Goldman Sachs Group Inc officially became a credit-card lender on Tuesday by rolling out its first product with Apple Inc, but the bank has aspirations to grow much bigger in consumer lending, its chief executive said in an internal memo viewed by Reuters.
The virtual credit card, which officially launched to all U.S. customers, is Goldman’s first, and it represents a big push by the Wall Street bank to build out its young consumer business.
“Apple Card is big, but it’s also a beginning,” Goldman’s CEO David Solomon wrote in an internal e-mail to employees. “In the decades to come, I expect us to be a leader in our consumer business, just like we are in our institutional and corporate businesses.”

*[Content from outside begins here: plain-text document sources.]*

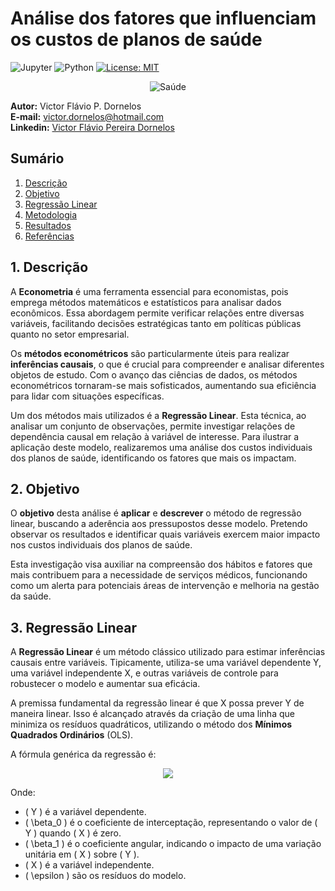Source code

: # Análise dos fatores que influenciam os custos de planos de saúde 
![Jupyter](https://img.shields.io/badge/Made%20with-Jupyter-orange?style=for-the-badge&logo=Jupyter)
![Python](https://img.shields.io/badge/Python-14354C?style=for-the-badge&logo=python&logoColor=white)
[![License: MIT](https://img.shields.io/badge/License-MIT-yellow.svg)](https://opensource.org/licenses/MIT)
<p align="center">
  <img src="https://img.freepik.com/fotos-premium/uma-visao-elevada-do-estetoscopio-sobre-fundo-azul_23-2148050517.jpg?w=900" alt="Saúde">
</p>

**Autor:** Victor Flávio P. Dornelos\
**E-mail:** victor.dornelos@hotmail.com\
**Linkedin:** [Victor Flávio Pereira Dornelos](https://www.linkedin.com/in/victor-flavio-pereira-dornelos/)

## Sumário
1. [Descrição]()
2. [Objetivo]()
3. [Regressão Linear]()
4. [Metodologia]()
5. [Resultados]()
6. [Referências]()

## 1. Descrição

A **Econometria** é uma ferramenta essencial para economistas, pois emprega métodos matemáticos e estatísticos para analisar dados econômicos. Essa abordagem permite verificar relações entre diversas variáveis, facilitando decisões estratégicas tanto em políticas públicas quanto no setor empresarial.

Os **métodos econométricos** são particularmente úteis para realizar **inferências causais**, o que é crucial para compreender e analisar diferentes objetos de estudo. Com o avanço das ciências de dados, os métodos econométricos tornaram-se mais sofisticados, aumentando sua eficiência para lidar com situações específicas.

Um dos métodos mais utilizados é a **Regressão Linear**. Esta técnica, ao analisar um conjunto de observações, permite investigar relações de dependência causal em relação à variável de interesse. Para ilustrar a aplicação deste modelo, realizaremos uma análise dos custos individuais dos planos de saúde, identificando os fatores que mais os impactam.

## 2. Objetivo

O **objetivo** desta análise é **aplicar** e **descrever** o método de regressão linear, buscando a aderência aos pressupostos desse modelo. Pretendo observar os resultados e identificar quais variáveis exercem maior impacto nos custos individuais dos planos de saúde. 

Esta investigação visa auxiliar na compreensão dos hábitos e fatores que mais contribuem para a necessidade de serviços médicos, funcionando como um alerta para potenciais áreas de intervenção e melhoria na gestão da saúde.

## 3. Regressão Linear
A **Regressão Linear** é um método clássico utilizado para estimar inferências causais entre variáveis. Tipicamente, utiliza-se uma variável dependente Y, uma variável independente X, e outras variáveis de controle para robustecer o modelo e aumentar sua eficácia.

A premissa fundamental da regressão linear é que X possa prever Y de maneira linear. Isso é alcançado através da criação de uma linha que minimiza os resíduos quadráticos, utilizando o método dos **Mínimos Quadrados Ordinários** (OLS).

A fórmula genérica da regressão é:

<p align="center">
  <img src="https://latex.codecogs.com/svg.latex?\color{white}Y=\beta_0+\beta_1X+\epsilon">
</p>

Onde:

- \( Y \) é a variável dependente.
- \( \beta_0 \) é o coeficiente de interceptação, representando o valor de \( Y \) quando \( X \) é zero.
- \( \beta_1 \) é o coeficiente angular, indicando o impacto de uma variação unitária em \( X \) sobre \( Y \).
- \( X \) é a variável independente.
- \( \epsilon \) são os resíduos do modelo.



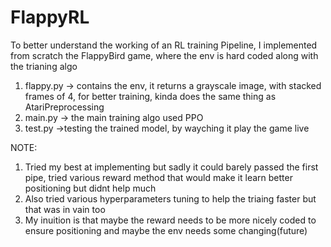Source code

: # FlappyRL

To better understand the working of an RL training Pipeline, I implemented from scratch the FlappyBird game, where the env is hard coded along with the trianing algo
1. flappy.py -> contains the env, it returns a grayscale image, with stacked frames of 4, for better training, kinda does the same thing as AtariPreprocessing
2. main.py -> the main training algo used PPO
3. test.py ->testing the trained model, by wayching it play the game live


NOTE:
1. Tried my best at implementing but sadly it could barely passed the first pipe, tried various reward method that would make it learn better positioning but didnt help much
2. Also tried various hyperparameters tuning to help the triaing faster but that was in vain too
3. My inuition is that maybe the reward needs to be more nicely coded to ensure positioning and maybe the env needs some changing(future)
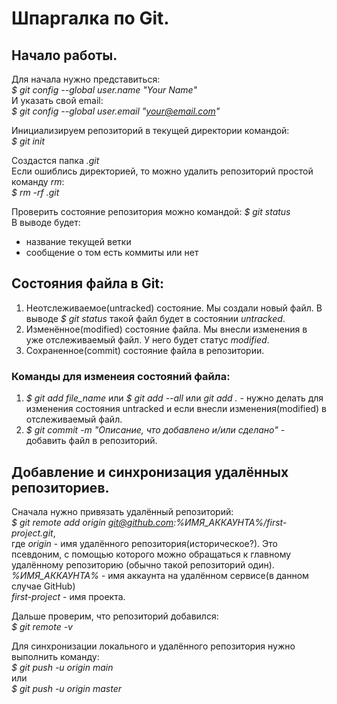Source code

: # Шпаргалка по Git.

## Начало работы.

Для начала нужно представиться:  
*$ git config --global user.name "Your Name"*  
И указать свой email:  
*$ git config --global user.email "your@email.com"*  

Инициализируем репозиторий в текущей директории командой:  
*$ git init*

Создастся папка *.git*  
Если ошиблись директорией, то можно удалить репозиторий простой команду *rm*:  
*$ rm -rf .git*

Проверить состояние репозитория можно командой:
*$ git status*  
В выводе будет:
* название текущей ветки
* сообщение о том есть коммиты или нет

## Состояния файла в Git:

1. Неотслеживаемое(untracked) состояние. Мы создали новый файл. В выводе *$ git status* такой файл будет в состоянии *untracked*.  
2. Изменённое(modified) состояние файла. Мы внесли изменения в уже отслеживаемый файл. У него будет статус *modified*.  
3. Сохраненное(commit) состояние файла в репозитории.

### Команды для изменеия состояний файла:

1. *$ git add file_name* или *$ git add --all* или *git add .* - нужно делать для изменения состояния untracked и если внесли изменения(modified) в отслеживаемый файл.
2. *$ git commit -m "Описание, что добавлено и/или сделано"* - добавить файл в репозиторий.

## Добавление и синхронизация удалённых репозиториев.

Сначала нужно привязать удалённый репозиторий:  
*$ git remote add origin git@github.com:%ИМЯ_АККАУНТА%/first-project.git*,  
где *origin* - имя удалённого репозитория(историческое?). Это псевдоним, с помощью которого можно обращаться к главному удалённому репозиторию (обычно такой репозиторий один).  
*%ИМЯ_АККАУНТА%* - имя аккаунта на удалённом сервисе(в данном случае GitHub)  
*first-project* - имя проекта.

Дальше проверим, что репозиторий добавился:  
*$ git remote -v*

Для синхронизации локального и удалённого репозитория нужно выполнить команду:  
*$ git push -u origin main*  
или  
*$ git push -u origin master*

Solomon did not say whether the bank is looking for other partners to launch more co-branded credit cards, as it did with Apple.
But in describing the area at the bank’s New York headquarters where “the credit card business is being developed,” he said the employees working there embody the strategy Solomon hopes will drive the bank’s future growth: “collaboration of teams across the firm’s divisions...One Goldman Sachs.”
Goldman began selling consumer banking products to retail customers three years ago with the launch of Marcus, its online bank. Marcus now has more than $5 billion in loans and more than $50 billion in deposits from some 4 million customers in the United States and Britain.